Par ailleurs, des actions ont été entreprises pour limiter le prix du médicament : baisse réglementaire des prix, développement des génériques. Là aussi, le travail qui a été fait est important. Ces actions ont conduit à une baisse de 0, 8 % de remboursement de médicaments en 2012 par rapport à 2011, ce qui n’est pas rien.

Vous avez parlé, madame le ministre, de l’expérimentation du conditionnement et de la vente des médicaments à l’unité. C’est un système qui fonctionne aux États-Unis ou en Suède, même s’il est vrai qu’il s’agit de contextes totalement différents. Il nous faut poursuivre le travail entrepris avec les laboratoires afin d’éviter le gaspillage des médicaments dont le poids pèse évidemment sur la collectivité par le biais du budget de la sécurité sociale.

Je le répète, j’espère sincèrement que nous pourrons examiner cette année la seconde partie du PLFSS. Nous sommes un certain nombre de parlementaires à avoir été passablement frustrés, l’année dernière, de ne pas avoir pu travailler sur ce texte, ni d’ailleurs sur la deuxième partie du projet de loi de finances.

Pour conclure, j’évoquerai un dernier point. J’ignore quel sujet aborderont les prochains intervenants, mais, comme je l’ai déjà indiqué, n’étant pas médecin, j’essaie d’identifier les sujets sur lesquels le législateur peut intervenir dans le domaine de la politique du médicament.

Venant d’un département touché par l’amiante et ayant été vice-présidente de la mission d’information sur le Mediator et de celle sur la chirurgie esthétique, j’estime qu’il est urgent de réexaminer la possibilité d’établir des actions de groupe dans le secteur de la santé. En effet, les victimes d’accidents, de scandales liés aux médicaments ou de dysfonctionnements n’ont pas les moyens de rivaliser avec les laboratoires. Compte tenu de la charge des procédures et du fonctionnement général du rouleau compresseur que constitue notre système judiciaire, ils ne font pas le poids. Si nous ne mettons pas en place cette class action, cette action de groupe en matière de santé, nous manquerons une occasion de faire notre devoir de parlementaire et d’aider les plus fragiles, à savoir les victimes. À cet égard, je rappelle qu’une proposition de loi avait été déposée par nos collègues du RDSE sous le n° 484. Il serait grand temps de l’inscrire à l’ordre du jour.
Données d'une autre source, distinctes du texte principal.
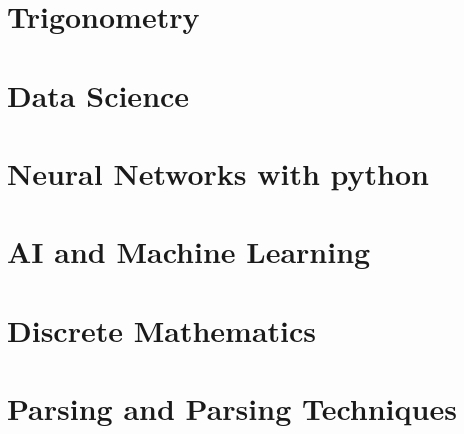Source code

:\documentclass[a4paper,12pt]{book}
\begin{document}
\chapter{Trigonometry}


\chapter{Data Science}

\chapter{Neural Networks with python}

\chapter{AI and Machine Learning}

\chapter{Discrete Mathematics}


\chapter{Parsing and Parsing Techniques}
\end{document}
Madame le ministre, la politique de la santé regarde tout le monde, y compris les modestes membres de la commission des affaires étrangères dont je fais partie. J’espère que nous pourrons soutenir l’action que vous menez, qui me semble frappée au coin du bon sens, dans un secteur particulièrement important pour nos concitoyens, qui est celui de la santé.